Emsal Mahkeme Kararı Bursa 1. Asliye Ticaret Mahkemesi 2018/1010 E. 2020/182 K. 19.02.2020 T.

Görüntülediğiniz mahkeme kararı henüz kesinleşmemiştir. Yararlı olması amacıyla eklenmiştir.

T.C. BURSA 1. ASLİYE TİCARET MAHKEMESİ
T.C.
BURSA
1. ASLİYE TİCARET MAHKEMESİ TÜRK MİLLETİ ADINA
GEREKÇELİ KARAR

ESAS NO : 2018/1010
KARAR NO : 2020/182

BAŞKAN : … …
ÜYE : … …
ÜYE : …
KATİP : … …

DAVACILAR : 1- … – …
2- … – …
VEKİLİ : Av. … –
DAVALILAR : 1- … – …
2- … – … …
3- … – … …
VEKİLİ : Av. … –
DAVALI : 4- … – …

DAVA : Ticari Şirket (Şirket Ortaklık Payı Alacağının Tahsili Kaynaklı)
DAVA TARİHİ : 19/07/2018
KARAR TARİHİ : 19/02/2020

Mahkememizde görülmekte olan anonim şirket yönetim kurulu aleyhine açılan sorumluluk davasının yapılan açık yargılaması sonunda,
DAVACININ TALEBİ : Davacı vekili dava dilekçesinde davacı …’nun … Sağlık hizmetleri A.Ş. De yüzde beş diğer davacı … İpçioğlunun ise yüzde ikibuçuk pay sahibi olduğunu davalılarında şirkette yönetim kurulu üyesi olarak çalıştıklarını görev yaptıkları dönemde şirketin ekonomik durumu hakkında davacılara bilgi vermediklerini, yaptıkları usülsüz işlemler sebebi ile şirketi zarara uğrattıklarını şirketin işlettiği hastanenin bazı polikliniklerini üçüncü kişilere devrettiklerini yapılan işlemleri şirket yararına olduğu konusunda tereddütleri bulunduğunu, şirketin kar etmesinin engellendiğini, kar payı dağıtılmadığını, genel kurul toplantılarının zamanında yapılmadını ileri sürerek şimdilik 20.000 TL nin davalılardan müteselsilen tahsil edilerek adı geçen şirkete ödenmesine karar verilmesini talep etmiştir.
DAVALILAR … … VE … VEKİLİNİN CEVABI : Davalılar vekili ise, davanın reddini istemiş … in yönetim kurulu üyeliğinin sona erdiğni, mevcut yönetim kurulunda …, … ve … ın görev aldığını davacılara bilgi verilmediği iddiasının haksız olduğunu, tüm bilgilerin bir klasör halinde verildiğini, yönetim kurulunun şirketi borçlandırmadığını, kuruluş amacına uygun hareket ettiğini, yapılan inşaata harcanan paraların sermayeden çok daha fazla olması sebebi ile kredi kullanıldığını, borçlanma sebebi ile özsermayenin ödenen sermayenin altına düştüğünü, 2012-2013-2014-2015 yıllarında çağrısız genel kurul yapıldığını, davacıların 2016 yılında ortak olduğunu, çağrısız genel kurul konusunda kendilerine bilgi verilen davacıların toplantıya katılmadıklarını ileri sürmüştür.
DAVALI … : Davalılardan … davaya cevap vermemiştir.
DELİLLER ve GEREKÇE: Derdest dava anonim şirket yönetim kurulu üyeleri aleyhine açılan ve dolaylı zarar iddiasına dayanan sorumluluk davasıdır.
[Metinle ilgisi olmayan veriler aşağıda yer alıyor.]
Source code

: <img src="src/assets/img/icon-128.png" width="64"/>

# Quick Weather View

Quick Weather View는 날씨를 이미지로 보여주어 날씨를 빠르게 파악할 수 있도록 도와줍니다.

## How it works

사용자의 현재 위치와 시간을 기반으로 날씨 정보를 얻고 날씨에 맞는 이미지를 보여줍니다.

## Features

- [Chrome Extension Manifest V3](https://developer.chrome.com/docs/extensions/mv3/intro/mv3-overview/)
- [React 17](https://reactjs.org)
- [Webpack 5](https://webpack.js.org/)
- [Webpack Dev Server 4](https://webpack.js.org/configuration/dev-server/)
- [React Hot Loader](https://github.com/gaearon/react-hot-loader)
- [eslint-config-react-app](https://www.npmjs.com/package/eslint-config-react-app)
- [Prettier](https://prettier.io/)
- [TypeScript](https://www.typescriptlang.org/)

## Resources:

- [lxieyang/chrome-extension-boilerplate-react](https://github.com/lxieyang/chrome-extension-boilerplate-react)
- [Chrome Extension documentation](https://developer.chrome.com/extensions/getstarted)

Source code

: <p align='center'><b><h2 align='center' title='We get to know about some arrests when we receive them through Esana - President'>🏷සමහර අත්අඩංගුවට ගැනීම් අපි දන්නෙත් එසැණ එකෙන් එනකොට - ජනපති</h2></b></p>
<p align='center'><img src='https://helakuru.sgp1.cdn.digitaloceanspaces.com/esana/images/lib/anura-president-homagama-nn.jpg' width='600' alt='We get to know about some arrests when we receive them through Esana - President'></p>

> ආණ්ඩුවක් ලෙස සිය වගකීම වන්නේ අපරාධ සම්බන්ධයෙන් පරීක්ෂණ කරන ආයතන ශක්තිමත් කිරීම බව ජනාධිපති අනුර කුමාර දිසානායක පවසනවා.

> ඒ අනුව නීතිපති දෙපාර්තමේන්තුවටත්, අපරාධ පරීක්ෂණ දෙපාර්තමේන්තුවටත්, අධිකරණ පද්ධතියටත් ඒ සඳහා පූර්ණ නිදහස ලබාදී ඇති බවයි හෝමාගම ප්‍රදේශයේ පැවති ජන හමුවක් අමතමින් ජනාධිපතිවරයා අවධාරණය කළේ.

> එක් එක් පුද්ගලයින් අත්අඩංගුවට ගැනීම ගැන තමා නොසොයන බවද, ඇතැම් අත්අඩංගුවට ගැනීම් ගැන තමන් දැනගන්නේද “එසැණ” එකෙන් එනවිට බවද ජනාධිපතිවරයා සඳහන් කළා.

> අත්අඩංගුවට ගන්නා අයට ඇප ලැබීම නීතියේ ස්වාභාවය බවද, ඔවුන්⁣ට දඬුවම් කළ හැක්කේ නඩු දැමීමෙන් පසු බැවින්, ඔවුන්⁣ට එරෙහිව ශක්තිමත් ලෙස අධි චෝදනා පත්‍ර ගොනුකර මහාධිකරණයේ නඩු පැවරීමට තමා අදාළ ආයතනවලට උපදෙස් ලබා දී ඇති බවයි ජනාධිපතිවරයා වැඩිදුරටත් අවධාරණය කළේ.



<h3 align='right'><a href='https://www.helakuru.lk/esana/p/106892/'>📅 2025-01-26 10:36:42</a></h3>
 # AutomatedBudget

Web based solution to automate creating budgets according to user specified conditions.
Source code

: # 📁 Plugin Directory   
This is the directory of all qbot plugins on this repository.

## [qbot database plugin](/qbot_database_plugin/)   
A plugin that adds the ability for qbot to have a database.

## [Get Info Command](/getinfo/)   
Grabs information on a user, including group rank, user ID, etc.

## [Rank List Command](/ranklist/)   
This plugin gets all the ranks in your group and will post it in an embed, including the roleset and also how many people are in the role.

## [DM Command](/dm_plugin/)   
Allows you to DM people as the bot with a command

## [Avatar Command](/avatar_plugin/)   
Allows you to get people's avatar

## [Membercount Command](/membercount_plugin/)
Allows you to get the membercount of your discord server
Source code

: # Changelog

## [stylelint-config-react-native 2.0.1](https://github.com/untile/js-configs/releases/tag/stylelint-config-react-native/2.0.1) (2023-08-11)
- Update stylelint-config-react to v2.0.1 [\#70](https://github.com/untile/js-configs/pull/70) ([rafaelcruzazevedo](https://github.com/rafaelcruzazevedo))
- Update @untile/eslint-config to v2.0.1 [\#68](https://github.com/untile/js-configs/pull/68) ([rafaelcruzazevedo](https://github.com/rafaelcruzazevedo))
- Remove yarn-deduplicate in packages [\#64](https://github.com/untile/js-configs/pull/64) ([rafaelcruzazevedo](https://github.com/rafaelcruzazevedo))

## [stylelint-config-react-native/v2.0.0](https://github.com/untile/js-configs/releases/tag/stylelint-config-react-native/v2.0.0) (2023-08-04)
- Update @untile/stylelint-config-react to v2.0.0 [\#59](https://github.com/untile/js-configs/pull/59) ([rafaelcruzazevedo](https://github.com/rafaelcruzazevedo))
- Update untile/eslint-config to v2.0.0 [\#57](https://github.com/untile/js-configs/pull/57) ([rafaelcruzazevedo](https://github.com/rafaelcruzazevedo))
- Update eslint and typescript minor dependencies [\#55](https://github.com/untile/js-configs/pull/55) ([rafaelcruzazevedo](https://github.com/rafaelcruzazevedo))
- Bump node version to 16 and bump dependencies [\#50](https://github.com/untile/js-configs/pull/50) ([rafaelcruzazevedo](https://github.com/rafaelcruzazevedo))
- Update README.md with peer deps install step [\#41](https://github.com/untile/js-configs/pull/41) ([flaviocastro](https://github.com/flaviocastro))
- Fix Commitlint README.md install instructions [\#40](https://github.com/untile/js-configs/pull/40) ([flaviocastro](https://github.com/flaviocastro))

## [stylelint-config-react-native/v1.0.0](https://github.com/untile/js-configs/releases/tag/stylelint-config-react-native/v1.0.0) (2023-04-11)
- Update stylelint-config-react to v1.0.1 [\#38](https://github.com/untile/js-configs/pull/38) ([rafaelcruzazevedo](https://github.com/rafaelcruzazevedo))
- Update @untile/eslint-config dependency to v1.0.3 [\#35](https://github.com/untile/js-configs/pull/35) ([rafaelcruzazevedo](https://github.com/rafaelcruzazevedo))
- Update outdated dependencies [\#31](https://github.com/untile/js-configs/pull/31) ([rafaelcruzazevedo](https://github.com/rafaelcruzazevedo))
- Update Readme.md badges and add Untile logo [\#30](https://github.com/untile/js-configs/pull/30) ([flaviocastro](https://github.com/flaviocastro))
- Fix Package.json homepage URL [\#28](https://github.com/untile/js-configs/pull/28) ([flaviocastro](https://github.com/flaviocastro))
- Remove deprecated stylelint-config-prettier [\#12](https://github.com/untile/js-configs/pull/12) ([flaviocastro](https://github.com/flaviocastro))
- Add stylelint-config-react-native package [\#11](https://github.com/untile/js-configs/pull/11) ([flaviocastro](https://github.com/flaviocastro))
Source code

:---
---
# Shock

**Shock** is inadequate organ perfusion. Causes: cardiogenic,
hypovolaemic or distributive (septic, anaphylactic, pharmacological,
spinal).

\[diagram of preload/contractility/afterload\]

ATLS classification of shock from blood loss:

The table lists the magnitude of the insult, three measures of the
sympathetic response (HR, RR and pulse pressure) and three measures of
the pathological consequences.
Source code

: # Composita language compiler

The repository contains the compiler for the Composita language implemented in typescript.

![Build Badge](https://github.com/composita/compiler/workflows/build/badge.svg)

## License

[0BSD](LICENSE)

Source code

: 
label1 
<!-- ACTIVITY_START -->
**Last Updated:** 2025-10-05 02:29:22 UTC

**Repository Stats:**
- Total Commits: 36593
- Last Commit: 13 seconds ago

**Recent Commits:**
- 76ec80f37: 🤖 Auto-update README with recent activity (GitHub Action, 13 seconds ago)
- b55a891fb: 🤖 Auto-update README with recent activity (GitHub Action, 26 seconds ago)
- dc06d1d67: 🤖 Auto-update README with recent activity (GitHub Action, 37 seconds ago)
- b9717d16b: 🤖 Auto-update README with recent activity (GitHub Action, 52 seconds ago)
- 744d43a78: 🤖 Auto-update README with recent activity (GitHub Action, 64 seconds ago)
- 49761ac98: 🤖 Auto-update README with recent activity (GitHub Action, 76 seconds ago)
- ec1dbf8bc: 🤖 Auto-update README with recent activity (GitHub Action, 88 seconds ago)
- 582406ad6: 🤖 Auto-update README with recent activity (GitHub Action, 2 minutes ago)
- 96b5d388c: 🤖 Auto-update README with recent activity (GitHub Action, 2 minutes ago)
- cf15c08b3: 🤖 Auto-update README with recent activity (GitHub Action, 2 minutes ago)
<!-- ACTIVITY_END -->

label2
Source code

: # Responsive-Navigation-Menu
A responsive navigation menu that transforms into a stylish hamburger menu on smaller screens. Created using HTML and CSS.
Anonim şirket ortağının pay sahibi sıfatıyla ve şirketin zarara uğramasından dolayı payı oranında dolaylı zarar ettiği iddiasıyla sorumluluk davası diye bilinen tazminat davası açma hakkı vardır. Kural olarak ispat külfeti davacı taraf üzerindedir. Davacı taraf, zarar, hukuka aykırılık, illiyet bağı ve kusur koşullarının gerçekleştiğini ispat etmelidir.
TTK madde 553’te yönetim kurulu üyelerinin sorumluluğu düzenlenmiştir. Bu hüküm uyarınca, yönetim kurulu üyelerinin “kanundan veya esas sözleşmeden doğan yükümlülüklerinin ihlali sorumluluklarını gerektirir. Sorumluluk sebebiyle tazminata hükmedilebilmesi için zarar, hukuka aykırılık, illiyet bağı ve kusur koşullarının bulunması gerekmektedir. Ortaklardan biri zararı ve sorumluyu öğrendiği tarihten itibaren iki ve her hâlde zararı doğuran fiilin meydana geldiği günden itibaren beş yıl içinde şirketin merkezinin bulunduğu yer asliye ticaret mahkemesinde sorumluluk davası açabilmektedir.
Sorumluluk davalarında dikkat edilmesi gereken bir konu da dava açmadan önce veya sonra bu konuda genel kurulda bir karar alınması şartıdır. Eski TTK’nın 341’inci maddesi şirket adına sorumluluk davası açılmasına karar verme yetkisini genel kurula vermişti. Bu da genel kurul kararının dava şartı olarak değerlendirilmesini gerektirmiştir. Ancak, Eski TTK’nın 341’inci maddesi 6102 sayılı Türk Ticaret Kanunu’na alınmamıştır. Bu durum öğretide sorumluluk davasını şirketin yönetim kurulunun açabileceği yorumlarına neden olmuştur. Ancak Yargıtay, yasanın yürürlüğe girmesi sonrasında, “ETK’nın 341. maddesi gibi açık bir düzenleme olmamakla birlikte 6102 sayılı TTK’nın 408/1 ve 479/3-c maddelerindeki düzenleme karşısında anonim şirketin yönetim kurulu üyeleri hakkında sorumluluk davası açılabilmesi için, şirket genel kurulunda karar alınması gerektiği” yönünde kararlar vermiştir. Yargıtay 11. HD’nin 30/09/2014, 17/12/2015, 09/02/2016, 02/06/2016 tarihli kararları buna örnek gösterilebilir. Bu kararlar bağlamında, anonim şirketin yönetim kurulu üyeleri hakkında sorumluluk davası açılabilmesi için öncelikle genel kurulda bu yönde bir karar alınması gerekeceği sonucuna varılacaktır.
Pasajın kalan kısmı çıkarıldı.